• [Exercise aim] Check every line of the entries below for the word "freeze", then give only the number of lines that have it.

[Data records]
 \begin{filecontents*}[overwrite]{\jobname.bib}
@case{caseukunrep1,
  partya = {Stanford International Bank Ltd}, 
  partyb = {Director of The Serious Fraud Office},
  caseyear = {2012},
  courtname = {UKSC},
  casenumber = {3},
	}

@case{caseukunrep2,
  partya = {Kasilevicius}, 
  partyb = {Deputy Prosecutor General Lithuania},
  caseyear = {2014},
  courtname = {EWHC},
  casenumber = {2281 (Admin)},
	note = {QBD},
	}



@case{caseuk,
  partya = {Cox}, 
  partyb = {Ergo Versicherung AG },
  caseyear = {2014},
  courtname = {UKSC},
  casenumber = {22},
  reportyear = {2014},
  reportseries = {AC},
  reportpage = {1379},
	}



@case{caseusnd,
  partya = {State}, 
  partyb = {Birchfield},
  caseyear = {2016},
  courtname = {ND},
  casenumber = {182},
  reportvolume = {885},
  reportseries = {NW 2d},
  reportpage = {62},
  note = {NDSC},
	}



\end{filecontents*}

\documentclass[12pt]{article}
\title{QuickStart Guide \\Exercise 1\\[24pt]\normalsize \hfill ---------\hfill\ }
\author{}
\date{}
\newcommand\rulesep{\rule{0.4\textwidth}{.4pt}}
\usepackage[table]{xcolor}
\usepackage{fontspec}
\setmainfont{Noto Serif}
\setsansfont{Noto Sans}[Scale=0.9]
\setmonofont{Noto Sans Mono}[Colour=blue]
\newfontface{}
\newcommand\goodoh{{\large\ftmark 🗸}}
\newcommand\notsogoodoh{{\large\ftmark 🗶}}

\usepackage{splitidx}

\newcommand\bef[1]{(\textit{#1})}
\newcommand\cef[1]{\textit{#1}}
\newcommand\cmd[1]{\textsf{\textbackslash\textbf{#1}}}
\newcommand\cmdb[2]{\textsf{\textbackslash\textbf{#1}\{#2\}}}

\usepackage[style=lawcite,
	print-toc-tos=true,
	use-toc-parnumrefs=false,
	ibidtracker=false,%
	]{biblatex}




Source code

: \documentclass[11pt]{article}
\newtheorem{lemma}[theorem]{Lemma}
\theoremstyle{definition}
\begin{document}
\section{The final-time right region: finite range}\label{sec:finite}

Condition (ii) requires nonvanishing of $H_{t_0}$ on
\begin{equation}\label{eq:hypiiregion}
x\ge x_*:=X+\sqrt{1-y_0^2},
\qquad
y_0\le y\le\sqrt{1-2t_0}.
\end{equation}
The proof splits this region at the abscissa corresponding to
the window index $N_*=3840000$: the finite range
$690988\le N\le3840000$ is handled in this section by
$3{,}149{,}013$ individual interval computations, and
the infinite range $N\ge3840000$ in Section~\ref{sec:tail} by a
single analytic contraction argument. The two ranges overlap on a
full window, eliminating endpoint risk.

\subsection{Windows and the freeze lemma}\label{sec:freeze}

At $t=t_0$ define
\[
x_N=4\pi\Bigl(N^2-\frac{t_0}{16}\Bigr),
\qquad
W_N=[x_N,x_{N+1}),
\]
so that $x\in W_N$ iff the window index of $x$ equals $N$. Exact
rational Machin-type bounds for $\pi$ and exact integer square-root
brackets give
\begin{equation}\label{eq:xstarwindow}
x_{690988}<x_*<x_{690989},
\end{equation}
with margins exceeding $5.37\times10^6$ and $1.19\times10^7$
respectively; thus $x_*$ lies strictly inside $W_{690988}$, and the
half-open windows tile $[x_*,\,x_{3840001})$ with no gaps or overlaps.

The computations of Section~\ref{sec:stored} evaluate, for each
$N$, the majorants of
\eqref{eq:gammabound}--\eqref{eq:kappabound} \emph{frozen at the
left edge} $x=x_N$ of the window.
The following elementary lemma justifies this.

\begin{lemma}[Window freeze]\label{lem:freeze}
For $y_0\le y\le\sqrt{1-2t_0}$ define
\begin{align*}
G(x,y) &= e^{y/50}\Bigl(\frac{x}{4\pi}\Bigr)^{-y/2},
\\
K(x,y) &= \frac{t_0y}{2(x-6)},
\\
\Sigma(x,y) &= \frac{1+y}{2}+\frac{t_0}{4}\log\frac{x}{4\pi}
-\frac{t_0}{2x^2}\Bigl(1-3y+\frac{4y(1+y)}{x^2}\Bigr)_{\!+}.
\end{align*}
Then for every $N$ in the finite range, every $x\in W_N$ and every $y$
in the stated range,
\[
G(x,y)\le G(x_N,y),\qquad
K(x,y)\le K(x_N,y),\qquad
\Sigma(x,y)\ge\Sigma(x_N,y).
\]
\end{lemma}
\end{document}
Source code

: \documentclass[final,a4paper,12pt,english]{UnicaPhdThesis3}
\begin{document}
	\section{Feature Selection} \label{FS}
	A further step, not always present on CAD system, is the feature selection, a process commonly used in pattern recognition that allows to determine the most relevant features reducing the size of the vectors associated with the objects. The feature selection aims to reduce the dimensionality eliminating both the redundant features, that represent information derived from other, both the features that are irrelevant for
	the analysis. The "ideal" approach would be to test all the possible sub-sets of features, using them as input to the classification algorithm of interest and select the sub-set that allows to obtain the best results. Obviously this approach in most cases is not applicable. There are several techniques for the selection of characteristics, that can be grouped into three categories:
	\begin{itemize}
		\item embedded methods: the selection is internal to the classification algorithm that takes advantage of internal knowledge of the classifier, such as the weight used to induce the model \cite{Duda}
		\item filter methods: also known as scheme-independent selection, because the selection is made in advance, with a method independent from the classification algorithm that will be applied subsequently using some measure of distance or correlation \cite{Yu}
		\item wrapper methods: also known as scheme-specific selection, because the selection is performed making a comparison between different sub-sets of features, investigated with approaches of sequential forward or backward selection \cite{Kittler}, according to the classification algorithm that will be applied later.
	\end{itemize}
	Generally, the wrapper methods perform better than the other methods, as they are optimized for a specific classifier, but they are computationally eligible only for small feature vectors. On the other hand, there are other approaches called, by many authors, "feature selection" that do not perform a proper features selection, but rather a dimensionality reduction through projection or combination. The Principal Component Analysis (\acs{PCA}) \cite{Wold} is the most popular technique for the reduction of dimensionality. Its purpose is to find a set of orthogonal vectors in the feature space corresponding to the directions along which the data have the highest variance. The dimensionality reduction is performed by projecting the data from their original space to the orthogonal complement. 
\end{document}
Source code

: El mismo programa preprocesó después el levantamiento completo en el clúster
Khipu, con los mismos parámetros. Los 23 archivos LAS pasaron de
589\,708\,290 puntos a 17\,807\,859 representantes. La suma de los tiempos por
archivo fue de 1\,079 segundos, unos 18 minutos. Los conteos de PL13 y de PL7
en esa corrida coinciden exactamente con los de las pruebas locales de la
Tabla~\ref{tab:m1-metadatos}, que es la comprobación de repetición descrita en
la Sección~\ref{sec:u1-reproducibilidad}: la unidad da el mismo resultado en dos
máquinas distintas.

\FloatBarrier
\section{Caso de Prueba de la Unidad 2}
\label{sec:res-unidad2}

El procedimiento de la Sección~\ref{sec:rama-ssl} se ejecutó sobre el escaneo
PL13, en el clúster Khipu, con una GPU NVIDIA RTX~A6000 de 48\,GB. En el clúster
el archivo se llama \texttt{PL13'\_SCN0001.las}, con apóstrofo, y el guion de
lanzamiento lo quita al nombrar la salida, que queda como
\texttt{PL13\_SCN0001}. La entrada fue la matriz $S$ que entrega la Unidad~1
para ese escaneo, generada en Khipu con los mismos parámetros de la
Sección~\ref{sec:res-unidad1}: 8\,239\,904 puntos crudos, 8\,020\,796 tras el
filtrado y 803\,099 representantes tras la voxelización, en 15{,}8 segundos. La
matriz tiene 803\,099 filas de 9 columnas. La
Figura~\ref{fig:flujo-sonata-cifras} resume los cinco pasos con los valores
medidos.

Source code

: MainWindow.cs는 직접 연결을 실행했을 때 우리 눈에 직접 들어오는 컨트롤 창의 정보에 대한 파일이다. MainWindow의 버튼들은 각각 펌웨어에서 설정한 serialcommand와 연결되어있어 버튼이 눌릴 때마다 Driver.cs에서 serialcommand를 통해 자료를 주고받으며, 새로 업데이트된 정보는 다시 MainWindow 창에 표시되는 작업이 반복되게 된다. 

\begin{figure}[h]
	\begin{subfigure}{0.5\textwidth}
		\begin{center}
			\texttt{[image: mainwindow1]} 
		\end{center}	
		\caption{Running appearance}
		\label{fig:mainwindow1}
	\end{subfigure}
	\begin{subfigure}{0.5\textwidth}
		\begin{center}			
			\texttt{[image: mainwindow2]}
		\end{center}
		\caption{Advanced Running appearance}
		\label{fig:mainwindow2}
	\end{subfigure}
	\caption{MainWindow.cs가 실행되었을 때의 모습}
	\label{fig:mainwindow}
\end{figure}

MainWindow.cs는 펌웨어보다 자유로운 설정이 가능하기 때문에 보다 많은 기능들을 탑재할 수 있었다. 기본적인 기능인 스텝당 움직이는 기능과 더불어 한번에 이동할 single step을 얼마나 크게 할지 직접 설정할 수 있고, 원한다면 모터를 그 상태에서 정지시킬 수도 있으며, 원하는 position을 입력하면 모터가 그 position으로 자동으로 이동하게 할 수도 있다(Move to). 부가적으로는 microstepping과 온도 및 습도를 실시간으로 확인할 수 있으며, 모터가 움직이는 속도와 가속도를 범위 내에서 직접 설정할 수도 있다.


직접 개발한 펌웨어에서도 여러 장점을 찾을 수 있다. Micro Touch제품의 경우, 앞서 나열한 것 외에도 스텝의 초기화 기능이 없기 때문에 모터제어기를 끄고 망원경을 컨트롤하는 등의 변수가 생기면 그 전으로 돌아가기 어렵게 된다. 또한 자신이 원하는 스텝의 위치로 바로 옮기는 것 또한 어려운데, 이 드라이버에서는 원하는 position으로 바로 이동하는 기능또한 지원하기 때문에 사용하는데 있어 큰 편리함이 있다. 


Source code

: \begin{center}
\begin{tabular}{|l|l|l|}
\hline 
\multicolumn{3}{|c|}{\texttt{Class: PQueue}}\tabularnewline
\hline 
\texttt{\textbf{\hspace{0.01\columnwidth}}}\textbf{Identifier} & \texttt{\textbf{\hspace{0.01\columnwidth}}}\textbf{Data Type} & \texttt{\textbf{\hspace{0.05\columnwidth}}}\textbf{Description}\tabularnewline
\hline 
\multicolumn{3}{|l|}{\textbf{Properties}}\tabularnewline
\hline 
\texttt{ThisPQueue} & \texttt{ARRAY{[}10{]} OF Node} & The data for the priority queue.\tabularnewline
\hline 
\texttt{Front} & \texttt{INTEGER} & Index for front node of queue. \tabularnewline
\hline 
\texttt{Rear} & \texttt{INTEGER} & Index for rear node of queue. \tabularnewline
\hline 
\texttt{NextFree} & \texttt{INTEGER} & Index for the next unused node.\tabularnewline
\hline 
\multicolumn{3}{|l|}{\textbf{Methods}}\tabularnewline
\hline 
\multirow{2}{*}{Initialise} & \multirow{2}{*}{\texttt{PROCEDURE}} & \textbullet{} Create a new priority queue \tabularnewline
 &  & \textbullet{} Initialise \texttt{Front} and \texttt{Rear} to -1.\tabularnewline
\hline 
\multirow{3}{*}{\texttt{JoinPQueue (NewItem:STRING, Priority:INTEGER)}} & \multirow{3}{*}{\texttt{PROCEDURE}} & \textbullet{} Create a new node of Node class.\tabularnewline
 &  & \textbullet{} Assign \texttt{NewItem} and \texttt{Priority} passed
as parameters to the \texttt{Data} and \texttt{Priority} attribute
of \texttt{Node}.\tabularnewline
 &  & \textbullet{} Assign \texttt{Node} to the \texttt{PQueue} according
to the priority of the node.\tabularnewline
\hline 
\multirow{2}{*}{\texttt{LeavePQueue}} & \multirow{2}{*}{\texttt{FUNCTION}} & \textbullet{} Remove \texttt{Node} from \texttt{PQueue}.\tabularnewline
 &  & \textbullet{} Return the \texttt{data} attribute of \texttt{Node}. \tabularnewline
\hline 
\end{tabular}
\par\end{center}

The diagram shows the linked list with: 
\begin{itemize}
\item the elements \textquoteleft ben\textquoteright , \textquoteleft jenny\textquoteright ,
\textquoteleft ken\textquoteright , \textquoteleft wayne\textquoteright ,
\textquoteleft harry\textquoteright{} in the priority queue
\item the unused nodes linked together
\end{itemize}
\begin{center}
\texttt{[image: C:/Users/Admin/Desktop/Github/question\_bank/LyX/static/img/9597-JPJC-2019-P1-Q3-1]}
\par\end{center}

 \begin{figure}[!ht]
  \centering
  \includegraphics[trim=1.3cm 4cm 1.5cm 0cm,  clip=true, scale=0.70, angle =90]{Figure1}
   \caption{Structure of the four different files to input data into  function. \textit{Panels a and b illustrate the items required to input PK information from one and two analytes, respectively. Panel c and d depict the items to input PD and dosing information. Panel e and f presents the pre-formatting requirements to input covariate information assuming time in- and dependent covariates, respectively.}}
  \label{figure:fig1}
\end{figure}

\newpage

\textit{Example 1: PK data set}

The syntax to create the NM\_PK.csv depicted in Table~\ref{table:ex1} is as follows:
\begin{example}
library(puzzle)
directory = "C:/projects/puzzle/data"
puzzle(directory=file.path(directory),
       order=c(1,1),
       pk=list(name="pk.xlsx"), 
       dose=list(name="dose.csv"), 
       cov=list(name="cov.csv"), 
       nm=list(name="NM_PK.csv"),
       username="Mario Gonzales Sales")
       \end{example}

• [The answer] 2